I appreciate your comment. First of all, let me say that I am acutely aware of the situation regarding imaging for myeloma. I testified to CMS/Medicare to obtain ANY coverage for myeloma and related diseases. We negotiated for an initial pilot study, the results of which were accepted. However, on more recent review, the number of allowable scans was severely threatened—which we also protested based upon data. The data were accepted, but only one routine follow-up scan was allowed without request from the doctor.

An accepted part of the plan was that doctors had to request further scans, which would not be covered automatically. BUT, upon request, scans are very frequently covered.

Italian data documents the clear role in the post-transplant monitoring (Zamagni et al.: ASH 2014 - and the Journal of Clinical Oncology - A positive scan indicates a different risk category and a need for additional testing and intervention.

Indications for scans are: 1) New disease or recurrence; 2) Low-level disease which is technically “non-secretory”—scans needed for follow-up; 3) Concern about infection or second cancer (SPM). Then a scan is justified and reimbursed.

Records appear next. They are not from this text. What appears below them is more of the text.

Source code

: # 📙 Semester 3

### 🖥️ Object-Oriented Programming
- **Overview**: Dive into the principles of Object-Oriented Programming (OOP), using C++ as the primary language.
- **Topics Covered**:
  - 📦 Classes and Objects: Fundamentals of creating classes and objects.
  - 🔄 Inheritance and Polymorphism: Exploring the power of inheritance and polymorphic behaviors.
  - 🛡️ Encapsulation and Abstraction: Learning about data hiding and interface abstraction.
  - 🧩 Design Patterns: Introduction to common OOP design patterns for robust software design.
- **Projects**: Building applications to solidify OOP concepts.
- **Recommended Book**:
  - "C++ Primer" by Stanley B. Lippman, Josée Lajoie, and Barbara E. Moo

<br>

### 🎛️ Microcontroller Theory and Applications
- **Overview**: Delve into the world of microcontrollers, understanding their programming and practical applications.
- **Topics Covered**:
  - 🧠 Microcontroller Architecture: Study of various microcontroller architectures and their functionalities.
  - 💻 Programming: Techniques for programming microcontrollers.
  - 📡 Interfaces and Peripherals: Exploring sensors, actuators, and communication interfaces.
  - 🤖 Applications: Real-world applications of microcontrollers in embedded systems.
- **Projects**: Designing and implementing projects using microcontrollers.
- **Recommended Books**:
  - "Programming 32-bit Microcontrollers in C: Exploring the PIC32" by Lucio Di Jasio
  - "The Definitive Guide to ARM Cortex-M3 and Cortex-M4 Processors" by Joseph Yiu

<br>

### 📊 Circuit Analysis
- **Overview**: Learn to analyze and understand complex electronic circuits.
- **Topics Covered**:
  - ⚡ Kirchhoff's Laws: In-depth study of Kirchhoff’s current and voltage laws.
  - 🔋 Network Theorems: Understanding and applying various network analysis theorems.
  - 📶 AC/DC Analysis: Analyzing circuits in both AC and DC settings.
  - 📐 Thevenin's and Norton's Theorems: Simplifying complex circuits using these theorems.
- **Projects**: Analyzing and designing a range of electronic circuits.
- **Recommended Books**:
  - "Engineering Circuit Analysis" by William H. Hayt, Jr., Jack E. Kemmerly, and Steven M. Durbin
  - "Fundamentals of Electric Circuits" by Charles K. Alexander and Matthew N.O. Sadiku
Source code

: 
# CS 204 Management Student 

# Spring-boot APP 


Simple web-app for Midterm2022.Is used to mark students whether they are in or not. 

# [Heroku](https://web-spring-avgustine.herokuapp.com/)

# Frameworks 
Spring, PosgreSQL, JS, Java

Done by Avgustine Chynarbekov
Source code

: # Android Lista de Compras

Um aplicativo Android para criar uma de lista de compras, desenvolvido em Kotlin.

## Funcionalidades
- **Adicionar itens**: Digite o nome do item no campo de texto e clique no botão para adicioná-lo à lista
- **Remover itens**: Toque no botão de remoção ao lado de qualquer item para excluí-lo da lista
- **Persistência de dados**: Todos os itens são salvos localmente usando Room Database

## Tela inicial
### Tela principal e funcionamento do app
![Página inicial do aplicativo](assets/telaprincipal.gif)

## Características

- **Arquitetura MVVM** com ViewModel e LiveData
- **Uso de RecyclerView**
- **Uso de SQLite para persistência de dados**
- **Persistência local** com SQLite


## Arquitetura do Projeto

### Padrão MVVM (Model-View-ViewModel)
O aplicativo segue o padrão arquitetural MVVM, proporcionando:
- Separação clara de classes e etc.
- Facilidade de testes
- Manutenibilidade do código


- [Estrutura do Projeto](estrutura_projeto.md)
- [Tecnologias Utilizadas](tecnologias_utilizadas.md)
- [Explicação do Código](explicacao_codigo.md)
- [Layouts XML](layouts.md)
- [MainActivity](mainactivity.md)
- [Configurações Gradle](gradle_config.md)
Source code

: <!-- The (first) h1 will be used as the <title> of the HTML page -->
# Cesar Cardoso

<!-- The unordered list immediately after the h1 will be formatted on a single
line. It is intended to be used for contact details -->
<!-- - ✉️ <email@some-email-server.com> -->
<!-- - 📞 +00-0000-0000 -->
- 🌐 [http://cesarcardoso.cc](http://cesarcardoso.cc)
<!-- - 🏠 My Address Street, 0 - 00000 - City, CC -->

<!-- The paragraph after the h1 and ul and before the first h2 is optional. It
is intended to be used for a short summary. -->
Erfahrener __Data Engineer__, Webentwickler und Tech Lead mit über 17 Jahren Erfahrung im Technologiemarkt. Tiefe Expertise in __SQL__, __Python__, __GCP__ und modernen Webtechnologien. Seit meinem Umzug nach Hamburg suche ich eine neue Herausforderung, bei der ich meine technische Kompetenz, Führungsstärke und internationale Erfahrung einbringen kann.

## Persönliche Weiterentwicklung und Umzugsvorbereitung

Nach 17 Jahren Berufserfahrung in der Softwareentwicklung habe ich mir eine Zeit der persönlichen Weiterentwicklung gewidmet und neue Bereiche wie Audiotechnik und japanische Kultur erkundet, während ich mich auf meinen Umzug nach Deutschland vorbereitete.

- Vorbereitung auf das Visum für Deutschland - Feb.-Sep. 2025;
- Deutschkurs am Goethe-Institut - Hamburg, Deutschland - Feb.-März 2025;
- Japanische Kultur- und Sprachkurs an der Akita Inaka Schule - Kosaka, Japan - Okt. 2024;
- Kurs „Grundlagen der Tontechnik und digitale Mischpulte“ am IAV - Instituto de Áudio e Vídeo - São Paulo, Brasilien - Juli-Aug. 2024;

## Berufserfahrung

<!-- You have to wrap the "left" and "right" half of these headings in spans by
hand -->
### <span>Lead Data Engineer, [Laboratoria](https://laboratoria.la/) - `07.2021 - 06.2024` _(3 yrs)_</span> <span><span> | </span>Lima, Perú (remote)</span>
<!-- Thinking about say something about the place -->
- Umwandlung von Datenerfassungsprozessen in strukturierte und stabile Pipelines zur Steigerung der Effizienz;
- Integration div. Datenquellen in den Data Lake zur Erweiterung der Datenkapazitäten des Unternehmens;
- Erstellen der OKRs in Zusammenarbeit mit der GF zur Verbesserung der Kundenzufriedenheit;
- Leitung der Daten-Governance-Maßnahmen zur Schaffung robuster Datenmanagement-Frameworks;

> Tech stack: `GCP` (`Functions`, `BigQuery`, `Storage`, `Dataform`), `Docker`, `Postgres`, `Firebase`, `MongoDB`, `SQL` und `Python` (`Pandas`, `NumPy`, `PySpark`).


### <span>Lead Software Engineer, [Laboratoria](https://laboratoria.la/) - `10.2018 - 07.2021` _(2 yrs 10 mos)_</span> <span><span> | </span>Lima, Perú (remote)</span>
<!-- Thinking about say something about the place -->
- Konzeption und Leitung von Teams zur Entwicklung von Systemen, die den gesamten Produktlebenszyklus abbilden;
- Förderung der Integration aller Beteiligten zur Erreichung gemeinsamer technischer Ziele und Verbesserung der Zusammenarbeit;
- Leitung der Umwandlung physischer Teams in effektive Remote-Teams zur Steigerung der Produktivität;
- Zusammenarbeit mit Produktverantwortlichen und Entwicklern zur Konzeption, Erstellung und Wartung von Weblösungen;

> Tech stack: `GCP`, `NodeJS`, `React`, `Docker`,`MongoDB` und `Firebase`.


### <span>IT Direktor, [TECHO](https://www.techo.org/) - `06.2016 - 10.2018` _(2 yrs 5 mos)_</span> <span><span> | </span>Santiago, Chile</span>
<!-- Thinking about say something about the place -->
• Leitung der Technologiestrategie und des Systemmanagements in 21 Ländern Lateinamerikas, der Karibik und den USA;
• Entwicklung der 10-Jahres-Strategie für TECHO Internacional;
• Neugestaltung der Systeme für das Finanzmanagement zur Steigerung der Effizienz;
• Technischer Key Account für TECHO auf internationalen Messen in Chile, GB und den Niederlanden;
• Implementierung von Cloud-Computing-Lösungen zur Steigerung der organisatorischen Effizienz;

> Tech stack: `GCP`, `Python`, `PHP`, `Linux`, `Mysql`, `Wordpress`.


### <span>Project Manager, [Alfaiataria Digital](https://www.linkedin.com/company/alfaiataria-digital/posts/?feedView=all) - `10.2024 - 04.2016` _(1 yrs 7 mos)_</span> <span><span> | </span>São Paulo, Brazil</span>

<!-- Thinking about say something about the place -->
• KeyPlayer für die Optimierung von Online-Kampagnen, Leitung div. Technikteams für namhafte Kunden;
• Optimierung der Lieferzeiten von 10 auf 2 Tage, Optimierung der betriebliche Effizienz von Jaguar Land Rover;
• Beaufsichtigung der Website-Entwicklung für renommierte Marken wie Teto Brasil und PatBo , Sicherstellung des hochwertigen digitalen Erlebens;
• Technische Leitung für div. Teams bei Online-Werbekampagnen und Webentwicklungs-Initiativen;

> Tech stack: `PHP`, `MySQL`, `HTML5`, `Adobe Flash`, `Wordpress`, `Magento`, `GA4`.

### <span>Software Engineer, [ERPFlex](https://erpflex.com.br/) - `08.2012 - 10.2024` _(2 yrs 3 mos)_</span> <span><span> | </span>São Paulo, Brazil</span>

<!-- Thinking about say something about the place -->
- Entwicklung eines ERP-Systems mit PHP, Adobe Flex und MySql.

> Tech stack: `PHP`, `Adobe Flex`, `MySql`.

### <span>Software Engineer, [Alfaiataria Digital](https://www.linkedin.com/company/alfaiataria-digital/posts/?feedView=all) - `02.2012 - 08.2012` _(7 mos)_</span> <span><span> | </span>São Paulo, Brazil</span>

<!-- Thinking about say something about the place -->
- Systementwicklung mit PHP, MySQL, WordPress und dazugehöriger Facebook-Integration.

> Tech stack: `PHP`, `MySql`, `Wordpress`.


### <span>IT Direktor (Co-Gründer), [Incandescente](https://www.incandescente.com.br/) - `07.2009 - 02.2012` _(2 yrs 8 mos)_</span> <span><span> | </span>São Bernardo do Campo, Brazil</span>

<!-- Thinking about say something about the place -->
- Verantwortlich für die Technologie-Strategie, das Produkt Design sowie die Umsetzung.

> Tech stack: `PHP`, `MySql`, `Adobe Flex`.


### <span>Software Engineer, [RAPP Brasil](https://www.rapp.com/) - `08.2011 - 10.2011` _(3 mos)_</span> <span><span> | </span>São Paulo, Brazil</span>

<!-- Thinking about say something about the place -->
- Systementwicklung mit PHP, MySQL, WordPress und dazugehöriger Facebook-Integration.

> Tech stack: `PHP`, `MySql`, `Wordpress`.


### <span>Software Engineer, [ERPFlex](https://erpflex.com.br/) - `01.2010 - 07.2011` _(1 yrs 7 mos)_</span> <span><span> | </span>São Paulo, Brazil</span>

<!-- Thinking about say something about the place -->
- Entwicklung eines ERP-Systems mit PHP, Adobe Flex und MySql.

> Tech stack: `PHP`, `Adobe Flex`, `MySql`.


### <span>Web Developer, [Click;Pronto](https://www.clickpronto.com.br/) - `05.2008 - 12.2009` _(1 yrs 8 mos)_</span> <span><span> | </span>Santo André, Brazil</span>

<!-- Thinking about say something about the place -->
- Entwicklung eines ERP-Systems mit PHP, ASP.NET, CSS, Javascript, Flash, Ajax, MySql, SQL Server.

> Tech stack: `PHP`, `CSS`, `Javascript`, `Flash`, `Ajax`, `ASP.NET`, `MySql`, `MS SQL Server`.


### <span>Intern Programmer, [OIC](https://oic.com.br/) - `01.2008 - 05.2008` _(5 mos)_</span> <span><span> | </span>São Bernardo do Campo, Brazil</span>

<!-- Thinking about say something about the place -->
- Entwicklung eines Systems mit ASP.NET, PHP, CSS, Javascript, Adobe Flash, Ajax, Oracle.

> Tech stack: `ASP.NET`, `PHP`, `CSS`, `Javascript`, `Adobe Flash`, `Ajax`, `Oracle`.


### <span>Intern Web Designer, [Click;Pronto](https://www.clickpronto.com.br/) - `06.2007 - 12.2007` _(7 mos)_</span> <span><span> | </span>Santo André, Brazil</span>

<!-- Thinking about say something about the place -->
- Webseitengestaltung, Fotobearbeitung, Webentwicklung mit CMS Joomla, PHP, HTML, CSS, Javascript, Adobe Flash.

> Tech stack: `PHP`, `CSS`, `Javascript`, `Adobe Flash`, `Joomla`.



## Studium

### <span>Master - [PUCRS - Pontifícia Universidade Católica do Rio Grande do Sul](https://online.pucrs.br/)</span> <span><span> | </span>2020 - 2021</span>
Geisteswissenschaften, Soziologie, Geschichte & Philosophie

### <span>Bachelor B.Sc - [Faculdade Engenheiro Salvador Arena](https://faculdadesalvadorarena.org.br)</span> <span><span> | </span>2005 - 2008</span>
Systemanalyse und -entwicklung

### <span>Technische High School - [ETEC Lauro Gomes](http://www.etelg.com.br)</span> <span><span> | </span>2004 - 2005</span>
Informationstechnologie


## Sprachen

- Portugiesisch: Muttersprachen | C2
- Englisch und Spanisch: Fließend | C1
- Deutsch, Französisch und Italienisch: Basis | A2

So, it is the doctor who has to be more assertive on behalf of the patient. This type of request is frequently accepted on the first contact from the doctor, and if not, with a follow-up explanation. The key point is that other, more expensive tests would be required if PET/ CT or other imaging is not done.

A key recent paper is the IMWG updated diagnostic criteria paper - published November 2014 in The Lancet Oncology (first author Dr. Vincent Rajkumar), which documents the central role of imaging. This is also explained in the JCO MRI paper - and editorial - by Dr. Morie Gertz in February 2015.